The SPR finding generalizes to many areas. Luke Muelhauser describes them:
“A parole board considers the release of a prisoner: Will he be violent again? A hiring officer considers a job candidate: Will she be a valuable asset to the company? A young couple considers marriage: Will they have a happy marriage? (…)
- Howard and Dawes (1976) found they can reliably predict marital happiness with one of the simplest SPRs ever conceived, using only two cues: P = [rate of lovemaking] – [rate of fighting]. The reliability of this SPR was confirmed by Edwards & Edwards (1977) and by Thornton (1979).
- Unstructured interviews reliably degrade the decisions of gatekeepers (e.g. hiring and admissions officers, parole boards, etc.). Gatekeepers (and SPRs) make better decisions on the basis of dossiers alone than on the basis of dossiers and unstructured interviews. (Bloom and Brundage 1947, DeVaul et. al. 1957, Oskamp 1965, Milstein et. al. 1981; Hunter & Hunter 1984; Wiesner & Cronshaw 1988). If you’re hiring, you’re probably better off not doing interviews.
- Wittman (1941) constructed an SPR that predicted the success of electroshock therapy for patients more reliably than the medical or psychological staff.
- Carroll et. al. (1988) found an SPR that predicts criminal recidivism better than expert criminologists.
- An SPR constructed by Goldberg (1968) did a better job of diagnosing patients as neurotic or psychotic than did trained clinical psychologists.
- SPRs regularly predict academic performance better than admissions officers, whether for medical schools (DeVaul et. al. 1957), law schools (Swets, Dawes and Monahan 2000), or graduate school in psychology (Dawes 1971).
- SPRs predict loan and credit risk better than bank officers (Stillwell et. al. 1983).

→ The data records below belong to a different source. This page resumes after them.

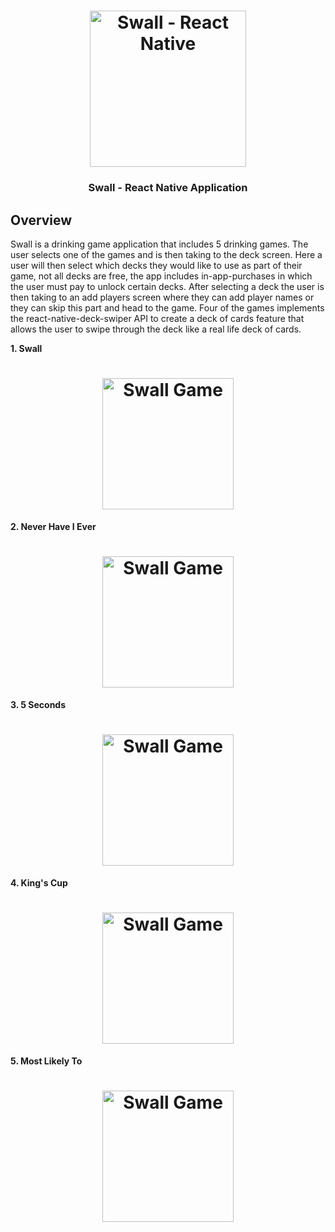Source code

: <h1 align="center">
<img
		width="250"
		alt="Swall - React Native"
		src="https://github.com/RKC105/Swall/blob/main/assets/images/icon.png">
</h1>
<h3 align="center">
	Swall - React Native Application
</h3>

## Overview
Swall is a drinking game application that includes 5 drinking games. The user selects one of the games and is then taking to the deck screen. Here a user will then select which decks they would like to use as part of their game, not all decks are free, the app includes in-app-purchases in which the user must pay to unlock certain decks. After selecting a deck the user is then taking to an add players screen where they can add player names or they can skip this part and head to the game. Four of the games implements the react-native-deck-swiper API to create a deck of cards feature that allows the user to swipe through the deck like a real life deck of cards. 

**1. Swall**
<h1 align="center">
<img width="210" alt="Swall Game"src="https://github.com/RKC105/Swall/blob/main/screenshots/swallGame.gif">
</h1>

**2. Never Have I Ever**
<h1 align="center">
<img width="210" alt="Swall Game"src="https://github.com/RKC105/Swall/blob/main/screenshots/neverEverGame.gif">
</h1>

**3. 5 Seconds**
<h1 align="center">
<img width="210" alt="Swall Game"src="https://github.com/RKC105/Swall/blob/main/screenshots/fiveSceondsGame.gif">
</h1>

**4. King's Cup**
<h1 align="center">
<img width="210" alt="Swall Game"src="https://github.com/RKC105/Swall/blob/main/screenshots/kingsGame.gif">
</h1>

**5. Most Likely To**
<h1 align="center">
<img width="210" alt="Swall Game"src="https://github.com/RKC105/Swall/blob/main/screenshots/mostLikelyGame.gif">
</h1>
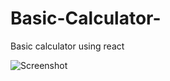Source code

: # Basic-Calculator-
Basic calculator using react

![Screenshot](https://github.com/Rohail30/Basic-Calculator-/main/Screenshot.png)
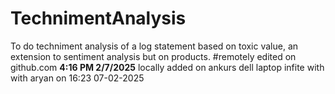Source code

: # TechnimentAnalysis
To do techniment analysis of a log statement based on toxic value, an extension to sentiment analysis but on products.
#remotely edited on github.com **4:16 PM 2/7/2025**
locally added on ankurs dell laptop infite with with aryan on 16:23 07-02-2025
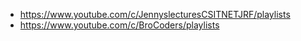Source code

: - https://www.youtube.com/c/JennyslecturesCSITNETJRF/playlists
- https://www.youtube.com/c/BroCoders/playlists
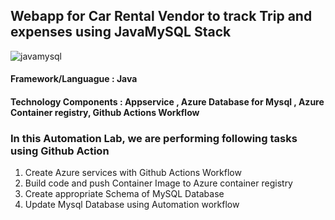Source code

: ## Webapp for Car Rental Vendor to track Trip and expenses using JavaMySQL Stack

![javamysql](/images/javamysql.png)
#### Framework/Languague : Java
#### Technology Components : Appservice , Azure Database for Mysql , Azure Container registry, Github Actions Workflow

### In this Automation Lab, we are performing following tasks using Github Action

  1. Create Azure services with Github Actions Workflow
  2. Build code and push Container Image to Azure container registry
  3. Create appropriate Schema of MySQL Database 
  4. Update Mysql Database using Automation workflow
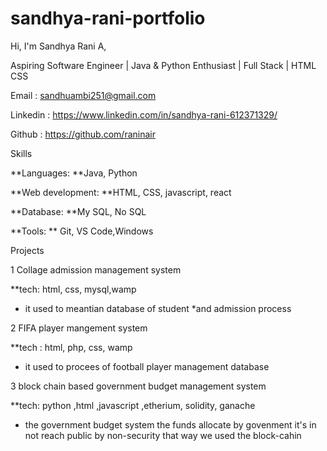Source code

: # sandhya-rani-portfolio
Hi, I'm Sandhya Rani A,

Aspiring Software Engineer | Java & Python Enthusiast | Full Stack | HTML CSS

Email : sandhuambi251@gmail.com

Linkedin : https://www.linkedin.com/in/sandhya-rani-612371329/

Github : https://github.com/raninair

Skills

**Languages: **Java, Python

**Web development: **HTML, CSS, javascript, react

**Database: **My SQL, No SQL

**Tools: ** Git, VS Code,Windows

Projects

1 Collage admission management system

**tech: html, css, mysql,wamp
* it used to meantian database of student
*and admission process


2 FIFA player mangement system

**tech : html, php, css, wamp
* it used to procees of football player management database

  
3 block chain based government budget management system

**tech: python ,html ,javascript ,etherium, solidity, ganache
* the government budget system the funds allocate by govenment it's in not reach public by non-security that way we used the block-cahin

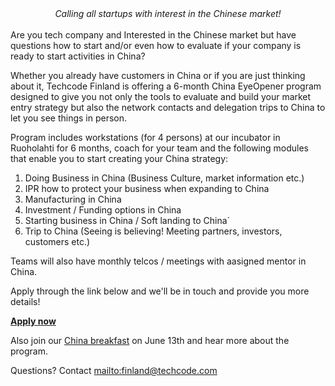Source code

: <center><i>Calling all startups with interest in the Chinese market!</i></center>
<br/>
Are you tech company and Interested in the Chinese market but have questions how to start and/or even how to evaluate if your company is ready to start activities in China?

Whether you already have customers in China or if you are just thinking about it, Techcode Finland is offering a 6-month China EyeOpener program designed to give you not only the tools to evaluate and build your market entry strategy but also the network contacts and delegation trips to China to let you see things in person.

Program includes workstations (for 4 persons) at our incubator in Ruoholahti for 6 months, coach for your team and the following modules that enable you to start creating your China strategy:

1. Doing Business in China (Business Culture, market information etc.)
2. IPR how to protect your business when expanding to China
3. Manufacturing in China
4. Investment / Funding options in China
5. Starting business in China / Soft landing to China´
6. Trip to China (Seeing is believing! Meeting partners, investors, customers etc.)

Teams will also have monthly telcos / meetings with aasigned mentor in China.

Apply through the link below and we'll be in touch and provide you more details!

[**Apply now**](https://juhopirinen.typeform.com/to/kQ9qGD)

Also join our [China breakfast](https://www.eventbrite.com/e/techcode-startnorth-china-breakfast-tickets-34651460451?aff=eac2) on June 13th and hear more about the program.

Questions? Contact <mailto:finland@techcode.com>
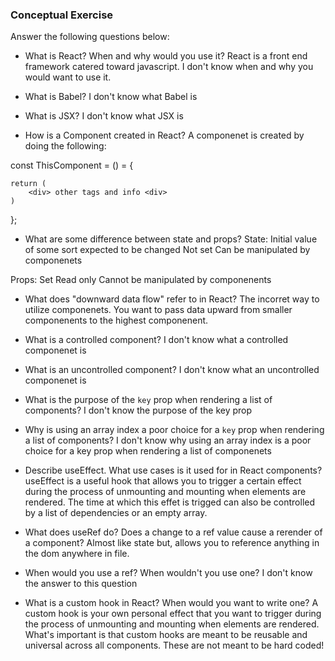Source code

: ### Conceptual Exercise

Answer the following questions below:

- What is React? When and why would you use it?
React is a front end framework catered toward javascript. I don't know when and why you would want to use it.

- What is Babel?
I don't know what Babel is

- What is JSX?
I don't know what JSX is

- How is a Component created in React?
A componenet is created by doing the following:

const ThisComponent = () = {

    return (
        <div> other tags and info <div>
    )
};

- What are some difference between state and props?
State:
Initial value of some sort expected to be changed
Not set
Can be manipulated by componenets


Props:
Set
Read only
Cannot be manipulated by componenents 

- What does "downward data flow" refer to in React?
The incorret way to utilize componenets. You want to pass data upward from smaller componenents to the highest componenent. 

- What is a controlled component?
I don't know what a controlled componenet is

- What is an uncontrolled component?
I don't know what an uncontrolled componenet is

- What is the purpose of the `key` prop when rendering a list of components?
I don't know the purpose of the key prop

- Why is using an array index a poor choice for a `key` prop when rendering a list of components?
I don't know why using an array index is a poor choice for a key prop when rendering a list of componenets

- Describe useEffect.  What use cases is it used for in React components?
useEffect is a useful hook that allows you to trigger a certain effect during the process of unmounting and mounting when elements are rendered. The time at which this effet is trigged can also be controlled by a list of dependencies or an empty array.

- What does useRef do?  Does a change to a ref value cause a rerender of a component?
Almost like state but, allows you to reference anything in the dom anywhere in file.

- When would you use a ref? When wouldn't you use one?
I don't know the answer to this question

- What is a custom hook in React? When would you want to write one?
A custom hook is your own personal effect that you want to trigger during the process of unmounting and mounting when elements are rendered. What's important is that custom hooks are meant to be reusable and universal across all components. These are not meant to be hard coded!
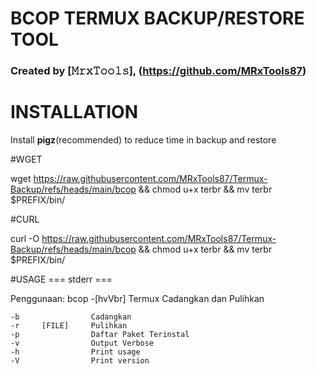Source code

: # BCOP TERMUX BACKUP/RESTORE TOOL

### Created by [𝙼𝚛𝚡𝚃𝚘𝚘𝚕𝚜], (https://github.com/MRxTools87)

# INSTALLATION

Install __pigz__(recommended) to reduce time in backup and restore

#WGET

wget https://raw.githubusercontent.com/MRxTools87/Termux-Backup/refs/heads/main/bcop && chmod u+x terbr && mv terbr $PREFIX/bin/

#CURL

curl -O https://raw.githubusercontent.com/MRxTools87/Termux-Backup/refs/heads/main/bcop && chmod u+x terbr && mv terbr $PREFIX/bin/


#USAGE
=== stderr ===

Penggunaan: bcop -[hvVbr] 
Termux Cadangkan dan Pulihkan

    -b                Cadangkan
    -r     [FILE]     Pulihkan
    -p                Daftar Paket Terinstal
    -v                Output Verbose
    -h                Print usage
    -V                Print version



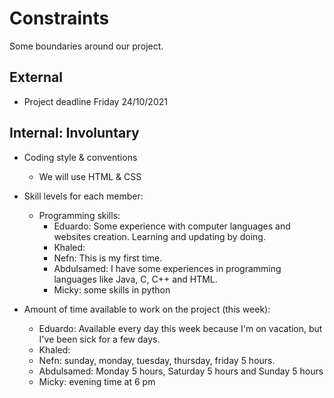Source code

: # Constraints

Some boundaries around our project.

## External

- Project deadline Friday 24/10/2021

## Internal: Involuntary

- Coding style & conventions

  - We will use HTML & CSS

- Skill levels for each member:

  - Programming skills:
    - Eduardo: Some experience with computer languages and websites creation.
      Learning and updating by doing.
    - Khaled:
    - Nefn: This is my first time.
    - Abdulsamed: I have some experiences in programming languages like Java, C, C++ and HTML.
    - Micky: some skills in python

- Amount of time available to work on the project (this week):
  - Eduardo: Available every day this week because I'm on vacation, but I've
    been sick for a few days.
  - Khaled:
  - Nefn: sunday, monday, tuesday, thursday, friday 5 hours.
  - Abdulsamed: Monday 5 hours, Saturday 5 hours and Sunday 5 hours
  - Micky: evening time at 6 pm

<!--
  constraints that your team decided on to help scope the project. they may include:
  - coding style & conventions
  - agree on a code review checklist for the project repository
  - the number of hours you want to spend working
  - only using the colors black and white
-->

- SPRs predict newborns at risk for Sudden Infant Death Syndrome better than human experts do (Lowry 1975; Carpenter et. al. 1977; Golding et. al. 1985).
- SPRs are better at predicting who is prone to violence than are forensic psychologists (Faust & Ziskin 1988).
Robyn Dawes (2002) drew out the normative implications of such studies:
If a well-validated SPR that is superior to professional judgment exists in a relevant decision making context, professionals should use it, totally absenting themselves from the prediction.
Sometimes, being rational is easy. When there exists a reliable statistical prediction rule for the problem you’re considering, you need not waste your brain power trying to make a careful judgment. Just take an outside view and use the damn SPR.”